_Work to be completed_. Your answer should be the lines of the data below that contain "https".

_Material for this task_.
--
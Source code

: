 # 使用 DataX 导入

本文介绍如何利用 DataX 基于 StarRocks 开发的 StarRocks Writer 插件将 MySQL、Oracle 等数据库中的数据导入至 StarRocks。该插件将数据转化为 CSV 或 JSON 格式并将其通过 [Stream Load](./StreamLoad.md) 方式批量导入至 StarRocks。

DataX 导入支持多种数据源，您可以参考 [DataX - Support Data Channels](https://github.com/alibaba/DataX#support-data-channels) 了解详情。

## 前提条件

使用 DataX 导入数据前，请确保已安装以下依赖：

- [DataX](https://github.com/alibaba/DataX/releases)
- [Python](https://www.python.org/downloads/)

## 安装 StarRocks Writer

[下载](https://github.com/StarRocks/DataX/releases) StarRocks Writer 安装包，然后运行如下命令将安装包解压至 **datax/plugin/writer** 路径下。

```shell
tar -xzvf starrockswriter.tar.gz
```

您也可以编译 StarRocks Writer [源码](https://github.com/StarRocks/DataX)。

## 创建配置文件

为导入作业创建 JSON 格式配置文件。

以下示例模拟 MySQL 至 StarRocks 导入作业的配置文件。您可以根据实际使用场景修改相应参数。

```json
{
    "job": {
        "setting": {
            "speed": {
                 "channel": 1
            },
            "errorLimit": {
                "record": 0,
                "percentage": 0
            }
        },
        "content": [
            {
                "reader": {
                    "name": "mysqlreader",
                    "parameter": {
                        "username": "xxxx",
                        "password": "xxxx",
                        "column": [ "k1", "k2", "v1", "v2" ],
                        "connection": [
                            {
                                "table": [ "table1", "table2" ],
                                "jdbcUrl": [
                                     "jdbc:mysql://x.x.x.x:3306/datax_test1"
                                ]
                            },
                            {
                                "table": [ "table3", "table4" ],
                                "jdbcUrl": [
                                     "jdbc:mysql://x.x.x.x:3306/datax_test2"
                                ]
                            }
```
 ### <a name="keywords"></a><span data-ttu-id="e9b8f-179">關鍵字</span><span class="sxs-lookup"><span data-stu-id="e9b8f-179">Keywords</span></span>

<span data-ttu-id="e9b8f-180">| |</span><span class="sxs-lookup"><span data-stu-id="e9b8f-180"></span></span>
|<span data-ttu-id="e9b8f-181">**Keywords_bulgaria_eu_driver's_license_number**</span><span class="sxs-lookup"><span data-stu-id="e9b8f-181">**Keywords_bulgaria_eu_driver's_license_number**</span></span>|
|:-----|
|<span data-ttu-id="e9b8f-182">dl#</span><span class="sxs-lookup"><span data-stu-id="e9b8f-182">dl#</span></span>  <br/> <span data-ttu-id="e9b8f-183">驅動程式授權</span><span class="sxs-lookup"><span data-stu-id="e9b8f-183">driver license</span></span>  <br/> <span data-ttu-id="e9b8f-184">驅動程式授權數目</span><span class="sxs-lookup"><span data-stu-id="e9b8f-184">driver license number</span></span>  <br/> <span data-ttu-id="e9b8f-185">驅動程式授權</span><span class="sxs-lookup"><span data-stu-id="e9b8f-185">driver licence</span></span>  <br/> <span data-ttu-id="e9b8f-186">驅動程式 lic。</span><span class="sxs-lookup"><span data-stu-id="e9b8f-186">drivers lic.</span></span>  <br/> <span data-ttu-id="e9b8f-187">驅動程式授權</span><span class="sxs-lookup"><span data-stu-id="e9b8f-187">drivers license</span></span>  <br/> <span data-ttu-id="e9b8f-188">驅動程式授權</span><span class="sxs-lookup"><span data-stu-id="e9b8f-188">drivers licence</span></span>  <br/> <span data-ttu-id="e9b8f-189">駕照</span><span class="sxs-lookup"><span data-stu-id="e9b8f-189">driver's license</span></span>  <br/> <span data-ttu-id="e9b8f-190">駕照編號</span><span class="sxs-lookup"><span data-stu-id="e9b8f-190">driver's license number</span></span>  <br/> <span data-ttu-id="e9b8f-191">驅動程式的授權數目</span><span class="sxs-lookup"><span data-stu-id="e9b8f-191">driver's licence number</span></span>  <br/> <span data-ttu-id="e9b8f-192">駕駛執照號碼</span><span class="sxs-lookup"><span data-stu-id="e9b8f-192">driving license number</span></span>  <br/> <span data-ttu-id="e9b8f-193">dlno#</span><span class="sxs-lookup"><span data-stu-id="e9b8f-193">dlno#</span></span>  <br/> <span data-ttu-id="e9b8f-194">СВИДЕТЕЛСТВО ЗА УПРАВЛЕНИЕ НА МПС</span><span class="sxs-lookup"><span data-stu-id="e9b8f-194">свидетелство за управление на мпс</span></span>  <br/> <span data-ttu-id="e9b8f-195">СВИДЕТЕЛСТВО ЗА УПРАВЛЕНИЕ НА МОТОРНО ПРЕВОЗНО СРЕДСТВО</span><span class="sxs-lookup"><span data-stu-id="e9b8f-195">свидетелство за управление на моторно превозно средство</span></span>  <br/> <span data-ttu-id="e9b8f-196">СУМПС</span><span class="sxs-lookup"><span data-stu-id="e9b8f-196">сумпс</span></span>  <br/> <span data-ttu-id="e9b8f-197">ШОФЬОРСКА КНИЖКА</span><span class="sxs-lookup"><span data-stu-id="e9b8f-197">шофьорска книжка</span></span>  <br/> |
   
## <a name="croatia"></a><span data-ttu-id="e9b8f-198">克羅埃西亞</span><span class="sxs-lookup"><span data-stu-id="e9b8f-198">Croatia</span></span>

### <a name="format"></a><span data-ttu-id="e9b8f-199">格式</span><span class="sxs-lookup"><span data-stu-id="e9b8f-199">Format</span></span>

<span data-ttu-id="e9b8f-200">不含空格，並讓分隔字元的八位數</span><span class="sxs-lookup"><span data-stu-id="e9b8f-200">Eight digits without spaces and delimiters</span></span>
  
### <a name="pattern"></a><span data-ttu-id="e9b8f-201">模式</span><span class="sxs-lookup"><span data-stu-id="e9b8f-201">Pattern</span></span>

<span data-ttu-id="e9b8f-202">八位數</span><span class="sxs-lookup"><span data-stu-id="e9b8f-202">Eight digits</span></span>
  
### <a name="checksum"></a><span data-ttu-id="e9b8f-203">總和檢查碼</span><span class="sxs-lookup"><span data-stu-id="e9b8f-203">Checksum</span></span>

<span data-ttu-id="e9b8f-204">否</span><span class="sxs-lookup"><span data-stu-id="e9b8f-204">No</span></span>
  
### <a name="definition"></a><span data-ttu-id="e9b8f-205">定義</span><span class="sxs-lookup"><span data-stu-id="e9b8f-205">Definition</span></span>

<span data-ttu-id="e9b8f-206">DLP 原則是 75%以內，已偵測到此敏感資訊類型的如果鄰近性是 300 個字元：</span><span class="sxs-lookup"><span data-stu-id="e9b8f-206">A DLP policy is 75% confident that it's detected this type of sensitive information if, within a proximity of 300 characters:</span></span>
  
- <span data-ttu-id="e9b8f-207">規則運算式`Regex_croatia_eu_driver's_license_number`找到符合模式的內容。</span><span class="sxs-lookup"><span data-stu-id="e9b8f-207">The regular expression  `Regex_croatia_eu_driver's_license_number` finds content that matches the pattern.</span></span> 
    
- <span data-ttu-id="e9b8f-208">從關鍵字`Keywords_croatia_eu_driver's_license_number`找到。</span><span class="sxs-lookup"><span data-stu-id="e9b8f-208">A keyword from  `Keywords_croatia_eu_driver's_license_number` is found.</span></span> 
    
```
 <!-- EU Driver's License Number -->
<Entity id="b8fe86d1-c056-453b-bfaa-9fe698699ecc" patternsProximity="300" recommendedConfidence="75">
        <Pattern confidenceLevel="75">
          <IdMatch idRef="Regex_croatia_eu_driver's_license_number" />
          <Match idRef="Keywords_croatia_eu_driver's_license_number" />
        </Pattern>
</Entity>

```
--
_Answer_.
DataX 导入支持多种数据源，您可以参考 [DataX - Support Data Channels](https://github.com/alibaba/DataX#support-data-channels) 了解详情。
- [DataX](https://github.com/alibaba/DataX/releases)
- [Python](https://www.python.org/downloads/)
[下载](https://github.com/StarRocks/DataX/releases) StarRocks Writer 安装包，然后运行如下命令将安装包解压至 **datax/plugin/writer** 路径下。
您也可以编译 StarRocks Writer [源码](https://github.com/StarRocks/DataX)。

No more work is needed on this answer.